B cell memory but not antibody response is maintained in the elderly after repeated influenza vaccine immunizations and aged murine plasma cell generation is defective (VAC11P.1066)

Abstract

Abstract The success of a vaccine depends on both plasma cells and memory B cells. We previously showed that serum antibodies and the in vitro AID response to a new influenza vaccine are decreased in elderly individuals. We hypothesized that even though AID is decreased in the elderly, the ability to generate memory B cells might be improved by a repeated vaccine. To test this hypothesis, we recruited young and elderly individuals who had been immunized in at least two consecutive influenza vaccine seasons in which the H1N1 strain was the same.
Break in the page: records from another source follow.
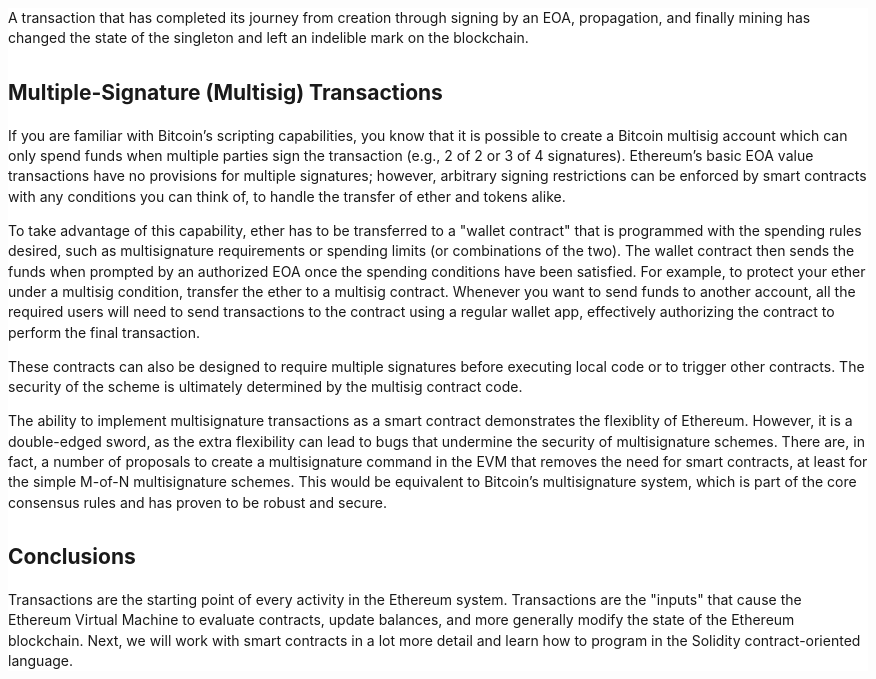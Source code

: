A transaction that has completed its journey from creation through
signing by an EOA, propagation, and finally mining has changed the state
of the singleton and left an indelible mark on the blockchain.

## Multiple-Signature (Multisig) Transactions

<span class="indexterm"></span><span class="indexterm"></span>
<span class="indexterm"></span>If you are familiar with Bitcoin’s
scripting capabilities, you know that it is possible to create a Bitcoin
multisig account which can only spend funds when multiple parties sign
the transaction (e.g., 2 of 2 or 3 of 4 signatures). Ethereum’s basic
EOA value transactions have no provisions for multiple signatures;
however, arbitrary signing restrictions can be enforced by smart
contracts with any conditions you can think of, to handle the transfer
of ether and tokens alike.

To take advantage of this capability, ether has to be transferred to a
"wallet contract" that is programmed with the spending rules desired,
such as multisignature requirements or spending limits (or combinations
of the two). The wallet contract then sends the funds when prompted by
an authorized EOA once the spending conditions have been satisfied. For
example, to protect your ether under a multisig condition, transfer the
ether to a multisig contract. Whenever you want to send funds to another
account, all the required users will need to send transactions to the
contract using a regular wallet app, effectively authorizing the
contract to perform the final transaction.

These contracts can also be designed to require multiple signatures
before executing local code or to trigger other contracts. The security
of the scheme is ultimately determined by the multisig contract code.

The ability to implement multisignature transactions as a smart contract
demonstrates the flexiblity of Ethereum. However, it is a double-edged
sword, as the extra flexibility can lead to bugs that undermine the
security of multisignature schemes. There are, in fact, a number of
proposals to create a multisignature command in the EVM that removes the
need for smart contracts, at least for the simple M-of-N multisignature
schemes. This would be equivalent to Bitcoin’s multisignature system,
which is part of the core consensus rules and has proven to be robust
and secure.

## Conclusions

Transactions are the starting point of every activity in the Ethereum
system. Transactions are the "inputs" that cause the Ethereum Virtual
Machine to evaluate contracts, update balances, and more generally
modify the state of the Ethereum blockchain. Next, we will work with
smart contracts in a lot more detail and learn how to program in the
Solidity contract-oriented language.<span class="indexterm"></span>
Results showed that frequencies of influenza vaccine-specific memory B cells were similar in young and elderly individuals but the levels of serum antibodies were lower in the elderly. These findings suggest that multiple re-exposures to the vaccine cause a divergence between memory B cell frequencies and antibody levels with age, which could be due to impaired memory B cell to plasma cell differentiation in the elderly. To test the hypothesis of defective plasma cell development in old mice, we measured the percentage of plasma cells and Blimp-1 in LPS-stimulated B cells and found them significantly lower in old than in young cultures. The average fold reduction in the secreted amount of IgM and IgG3 in aged cultures compared to young cultures is higher than the average reduction in CD138+ plasma cells (10-fold vs 2-fold) suggesting qualitative as well as quantitative plasma cell defects with age.